Index(['name', 'desc', 'hit_dice', 'hp_at_1st_level', 'hp_at_higher_levels',
       'prof_armor', 'prof_weapons', 'prof_tools', 'prof_saving_throws',
       'prof_skills', 'equipment', 'table', 'spellcasting_ability',
       'subtypes_name', 'archetypes'],
      dtype='object')

## What the hell is actually in this data?

Lets see which classes are available and their sub classes.

In [30]:
DFclasses.name

0     Barbarian
1          Bard
2        Cleric
3         Druid
4       Fighter
5          Monk
6       Paladin
7        Ranger
8         Rogue
9      Sorcerer
10      Warlock
11       Wizard
Name: name, dtype: object

So all the oficial classes except for the artificer.
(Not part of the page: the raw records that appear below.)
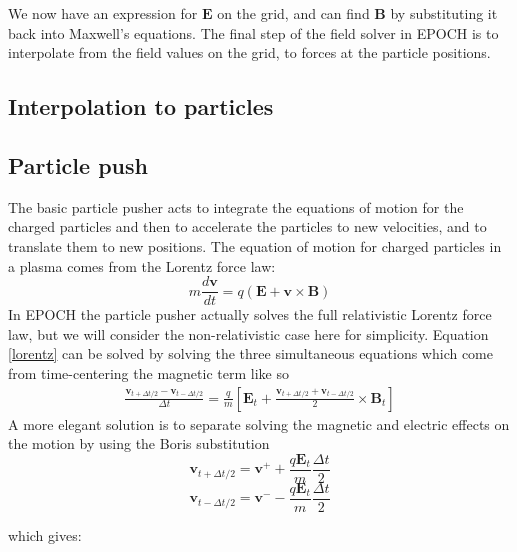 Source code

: We now have an expression for $\mathbf{E}$ on the grid, and can find $\mathbf{B}$ by substituting it back into Maxwell's equations. The final step of the field solver in EPOCH is to interpolate from the field values on the grid, to forces at the particle positions.



\subsection{Interpolation to particles}
\subsection{Particle push}
The basic particle pusher acts to integrate the equations of motion for the charged particles and then to accelerate the particles to new velocities, and to translate them to new positions. The equation of motion for charged particles in a plasma comes from the Lorentz force law:
\begin{equation} \label{lorentz}
m \frac{d\mathbf{v}}{dt} = q \left( \mathbf{E} + \mathbf{v} \times \mathbf{B} \right)
\end{equation}
In EPOCH the particle pusher actually solves the full relativistic Lorentz force law, but we will consider the non-relativistic case here for simplicity. Equation \ref{lorentz} can be solved by solving the three simultaneous equations which come from time-centering the magnetic term \citep{Birdsall} like so 
\begin{eqnarray*} \label{timecentred}
\frac{\mathbf{v}_{t+\Delta t/2}-\mathbf{v}_{t-\Delta t/2}}{\Delta t}=\frac{q}{m}\left[\mathbf{E}_t+\frac{\mathbf{v}_{t+\Delta t/2}+\mathbf{v}_{t-\Delta t/2}}{2} \times \mathbf{B}_t\right]
\end{eqnarray*} A more elegant solution is to separate solving the magnetic and electric effects on the motion by using the Boris substitution \citep{Birdsall}
\begin{equation}
\mathbf{v}_{t+\Delta t/2} = \mathbf{v}^{+}+\frac{q\mathbf{E}_t}{m}\frac{\Delta t}{2}
\label{eqhalfE}
\end{equation}
\begin{equation}
\mathbf{v}_{t-\Delta t/2} = \mathbf{v}^{-}-\frac{q\mathbf{E}_t}{m}\frac{\Delta t}{2}
\label{eqhalfE2}
\end{equation}

which gives:

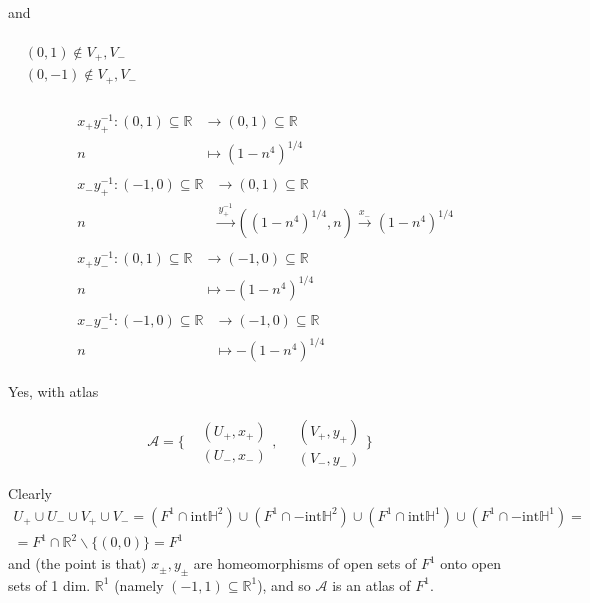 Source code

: and 

 $\begin{aligned} & \quad \\ 
  & (0,1) \notin V_+,V_- \\
  & (0,-1) \notin V_+,V_- \\
\end{aligned}$



\solutionhead{}

\[
\begin{aligned}
& 
\begin{aligned}
   x_+y_+^{-1} : (0,1) \subseteq \mathbb{R} & \to (0,1) \subseteq \mathbb{R} \\ 
  n & \mapsto (1-n^4)^{1/4} 
\end{aligned}   \\ 
& 
\begin{aligned}
   x_-y_+^{-1} : (-1,0) \subseteq \mathbb{R} & \to (0,1) \subseteq \mathbb{R} \\ 
  n & \xrightarrow{ y_+^{-1} } ( (1-n^4)^{1/4}, n) \xrightarrow{ x_- } (1-n^4)^{1/4} 
\end{aligned}   \\ 
& \begin{aligned}
   x_+y_-^{-1} : (0,1) \subseteq \mathbb{R} & \to (-1,0) \subseteq \mathbb{R} \\ 
  n & \mapsto -(1-n^4)^{1/4} 
\end{aligned}   \\ 
& \begin{aligned}
   x_-y_-^{-1} : (-1,0) \subseteq \mathbb{R} & \to (-1,0) \subseteq \mathbb{R} \\ 
  n & \mapsto -(1-n^4)^{1/4} 
\end{aligned}   
\end{aligned}
\]


Yes, with atlas

\[
\mathcal{A} = \lbrace \begin{aligned} & (U_+,x_+) \\
  & (U_-,x_-) \end{aligned}, \, \begin{aligned} & (V_+,y_+) \\ & (V_-,y_-) \end{aligned} \rbrace
\]

Clearly 
\[
\begin{gathered}
  U_+ \cup U_- \cup V_+ \cup V_- = (F^1 \cap \text{int}\mathbb{H}^2) \cup (F^1 \cap -\text{int}\mathbb{H}^2)\cup (F^1 \cap \text{int}\mathbb{H}^1) \cup (F^1 \cap -\text{int}\mathbb{H}^1) = \\
= F^1 \cap \mathbb{R}^2\backslash \lbrace (0,0) \rbrace = F^1
\end{gathered}
\]
and (the point is that) $x_{\pm},y_{\pm}$ are homeomorphisms of open sets of $F^1$ onto open sets of 1 dim. $\mathbb{R}^1$ (namely $(-1,1) \subseteq \mathbb{R}^1$), and so $\mathcal{A}$ is an atlas of $F^1$.  
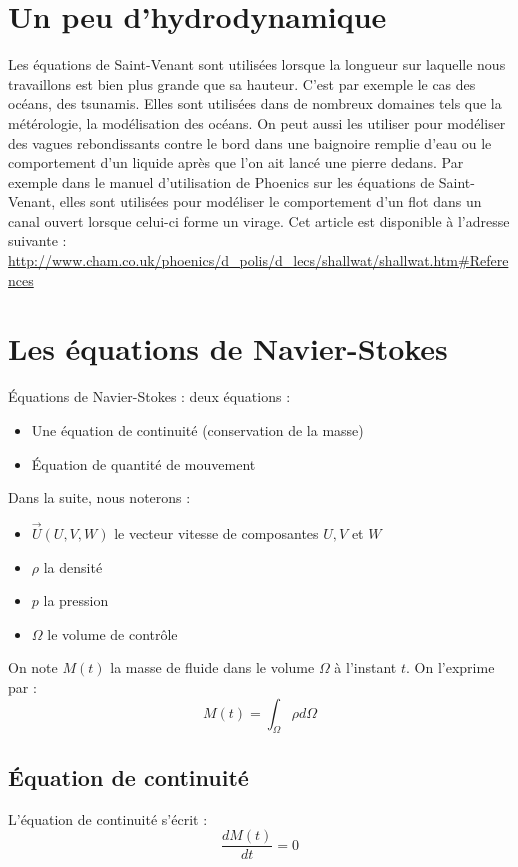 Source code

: 
\section{Un peu d'hydrodynamique}
Les équations de Saint-Venant sont utilisées lorsque la longueur sur laquelle nous travaillons est bien plus grande que sa hauteur. C'est par exemple le cas des océans, des tsunamis. Elles sont utilisées dans de nombreux domaines tels que la métérologie, la modélisation des océans. On peut aussi les utiliser pour modéliser des vagues rebondissants contre le bord dans une baignoire remplie d'eau ou le comportement d'un liquide après que l'on ait lancé une pierre dedans. Par exemple dans le manuel d'utilisation de Phoenics sur les équations de Saint-Venant, elles sont utilisées pour modéliser le comportement d'un flot dans un canal ouvert lorsque celui-ci forme un virage. Cet article est disponible à l'adresse suivante : \url{http://www.cham.co.uk/phoenics/d_polis/d_lecs/shallwat/shallwat.htm#References} \\
\section{Les équations de Navier-Stokes}
Équations de Navier-Stokes : deux équations :
\begin{itemize}
	\item Une équation de continuité (conservation de la masse)
	\item Équation de quantité de mouvement
\end{itemize}

\bigskip
Dans la suite, nous noterons :
\begin{itemize}
	\item $\overrightarrow{U}(U,V,W)$ le vecteur vitesse de composantes $U, V$ et $W$
	\item $\rho$ la densité
	\item $p$ la pression
	\item $\Omega$ le volume de contrôle
\end{itemize}

\bigskip
On note $M(t)$ la masse de fluide dans le volume $\Omega$ à l'instant $t$. On l'exprime par :
	\begin{equation} \label{II-2} M(t)=\int_{\Omega} \rho d\Omega \end{equation}

	\subsection{Équation de continuité}
L'équation de continuité s'écrit :
	\begin{equation} \label{II-2-1-1} \frac{d M(t)}{dt}=0 \end{equation}

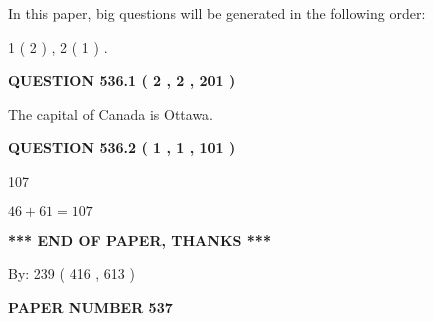 \documentclass[12pt]{article}
\begin{document}
   
   
\vspace{0.2in}
   
In this paper, big questions will be generated in the following order: 
   
   
   1 ( 2 )
 ,
   2 ( 1 )
 .
  
\vspace{0.2in}
  
{\textbf{\Large{QUESTION
536.1 
 ( 2 , 2 , 201 )
}}}
  
  
 
 
\noindent{}
 
 
The capital of Canada is Ottawa.
 
 
 
 
  
\vspace{0.2in}
  
{\textbf{\Large{QUESTION
536.2 
 ( 1 , 1 , 101 )
}}}
  
  
 
 
\noindent{}

107
 
 
 
 
\noindent{}

$ %
46 +  %
61=   %
107$
 
 
   
   
 \vspace{0.2in}
 
   
   
   
   
\vspace{1.0in} 
{\textbf{\large{ *** END OF PAPER, THANKS *** }}} 
   
   
\hspace{1.0in} By: 
 239 ( 416 ,  613 )
   
   
   
   
\newpage 
\setcounter{page}{ 
   537001 } 
   
   
   
   
 {\textbf{ \Large{ PAPER NUMBER  537  }}}
   
   
\vspace{0.2in}
   
   
   
\end{document}
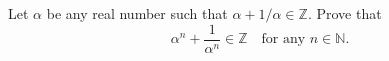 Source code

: Let $\alpha$ be any real number such that $\alpha + 1/\alpha \in \mathbb{Z}$. Prove that
\[ \alpha^n + \frac{1}{\alpha^n} \in \mathbb{Z} \quad\text{for any } n \in \mathbb{N}. \]
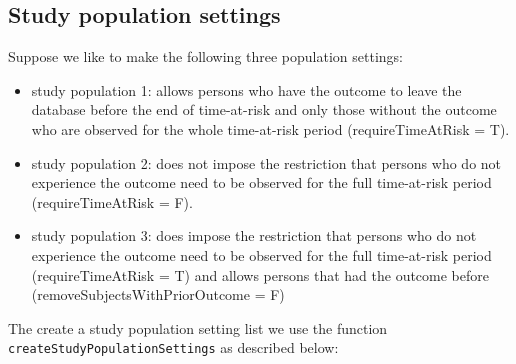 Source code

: \documentclass[
]{article}
\providecommand{\tightlist}{%
  \setlength{\itemsep}{0pt}\setlength{\parskip}{0pt}}
\begin{document}
\hypertarget{study-population-settings}{%
\subsection{Study population settings}\label{study-population-settings}}

Suppose we like to make the following three population settings:

\begin{itemize}
\tightlist
\item
  study population 1: allows persons who have the outcome to leave the
  database before the end of time-at-risk and only those without the
  outcome who are observed for the whole time-at-risk period
  (requireTimeAtRisk = T).
\item
  study population 2: does not impose the restriction that persons who
  do not experience the outcome need to be observed for the full
  time-at-risk period (requireTimeAtRisk = F).
\item
  study population 3: does impose the restriction that persons who do
  not experience the outcome need to be observed for the full
  time-at-risk period (requireTimeAtRisk = T) and allows persons that
  had the outcome before (removeSubjectsWithPriorOutcome = F)
\end{itemize}

The create a study population setting list we use the function
\texttt{createStudyPopulationSettings} as described below:
\end{document}
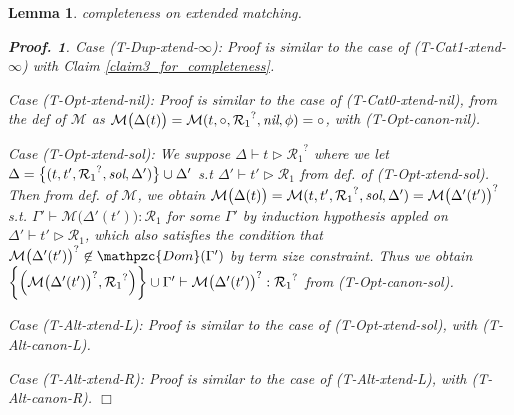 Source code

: \documentclass[12pt]{article}
\newtheorem{Lemma}{Lemma}[section]
\newtheorem{Proof}{Proof.}
\begin{document}
\begin{Lemma}{completeness on extended matching.}
\begin{Proof}
    Case (T-Dup-xtend-$\infty$):
    Proof is similar to the case of (T-Cat1-xtend-$\infty$) with Claim
    \ref{claim3_for_completeness}.
    
    Case (T-Opt-xtend-nil):
    Proof is similar to the case of (T-Cat0-xtend-nil), from the def of
    $\mathcal{M}$ as
    $\mathcal{M}\bigl(\Delta(t) \bigr) =
    \mathcal{M}(t, \circ, {\mathcal{R}_1}^?, \text{\it nil}, \phi) =
    \circ$, with (T-Opt-canon-nil).

    Case (T-Opt-xtend-sol):
    We suppose
    $\Delta \vdash t \triangleright {\mathcal{R}_1}^?$ where we let
    $\Delta = \bigl\{(t, t', {\mathcal{R}_1}^?, \text{\it sol}, \Delta')
    \bigr\} \cup \Delta'$ s.t
    $\Delta' \vdash t' \triangleright \mathcal{R}_1$ from def. of
    (T-Opt-xtend-sol). Then from def. of $\mathcal{M}$, we obtain
    $\mathcal{M}\bigl(\Delta(t) \bigr) =
    \mathcal{M}(t, t', {\mathcal{R}_1}^?, \text{\it sol}, \Delta') =
    {\mathcal{M}\bigl(\Delta'(t') \bigr)}^?$ s.t.
    $\Gamma' \vdash \mathcal{M}\bigl(\Delta'(t') \bigr) : \mathcal{R}_1$
    for some $\Gamma'$ by induction hypothesis appled on
    $\Delta' \vdash t' \triangleright \mathcal{R}_1$, which also satisfies
    the condition that
    ${\mathcal{M}\bigl(\Delta'(t') \bigr)}^? \not\in \mathpzc{Dom}(
    \Gamma')$ by term size constraint. Thus we obtain
    $\biggl\{\Bigl({\mathcal{M}\bigl(\Delta'(t') \bigr)}^?,
    {\mathcal{R}_1}^? \Bigr) \biggr\} \cup \Gamma' \vdash
    {\mathcal{M}\bigl(\Delta'(t') \bigr)}^? : {\mathcal{R}_1}^?$ from
    (T-Opt-canon-sol).
    
    Case (T-Alt-xtend-L):
    Proof is similar to the case of (T-Opt-xtend-sol), with
    (T-Alt-canon-L).
    
    Case (T-Alt-xtend-R):
    Proof is similar to the case of (T-Alt-xtend-L), with (T-Alt-canon-R).
    $\Box$
  \end{Proof}
\end{Lemma}
\end{document}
How about subclasses?

In [42]:
DFclasses.archetypes[0]

'[{\'name\': \'Path of the Berserker\', \'slug\': \'path-of-the-berserker\', \'desc\': "For some barbarians, rage is a means to an end- that end being violence. The Path of the Berserker is a path of untrammeled fury, slick with blood. As you enter the berserker\'s rage, you thrill in the chaos of battle, heedless of your own health or well-being. \\n \\n##### Frenzy \\n \\nStarting when you choose this path at 3rd level, you can go into a frenzy when you rage. If you do so, for the duration of your rage you can make a single melee weapon attack as a bonus action on each of your turns after this one. When your rage ends, you suffer one level of exhaustion (as described in appendix A). \\n \\n##### Mindless Rage \\n \\nBeginning at 6th level, you can\'t be charmed or frightened while raging. If you are charmed or frightened when you enter your rage, the effect is suspended for the duration of the rage. \\n \\n##### Intimidating Presence \\n \\nBeginning at 10th level, you can use your a

So the subclasses are hidden under all that pile of text, but we can see that there is a pattern to the information, we will exploit that in order to make a dicitonary with all the information correctly ordered.

In [87]:
# Extract the JSON string from the DataFrame
text =DFclasses.archetypes[0][1:-1]

# Correct the JSON string (replace single quotes with double quotes)
#json_str = json_str.replace("'", '"')

# Attempt to load JSON
text

'{\'name\': \'Path of the Berserker\', \'slug\': \'path-of-the-berserker\', \'desc\': "For some barbarians, rage is a means to an end- that end being violence. The Path of the Berserker is a path of untrammeled fury, slick with blood. As you enter the berserker\'s rage, you thrill in the chaos of battle, heedless of your own health or well-being. \\n \\n##### Frenzy \\n \\nStarting when you choose this path at 3rd level, you can go into a frenzy when you rage. If you do so, for the duration of your rage you can make a single melee weapon attack as a bonus action on each of your turns after this one. When your rage ends, you suffer one level of exhaustion (as described in appendix A). \\n \\n##### Mindless Rage \\n \\nBeginning at 6th level, you can\'t be charmed or frightened while raging. If you are charmed or frightened when you enter your rage, the effect is suspended for the duration of the rage. \\n \\n##### Intimidating Presence \\n \\nBeginning at 10th level, you can use your ac

We get a problem, so lets examine the problem

In [82]:
json_str[-2:-1]

'}'

In [None]:
we see that the problem is that some of the sigle quotes where just part of the text.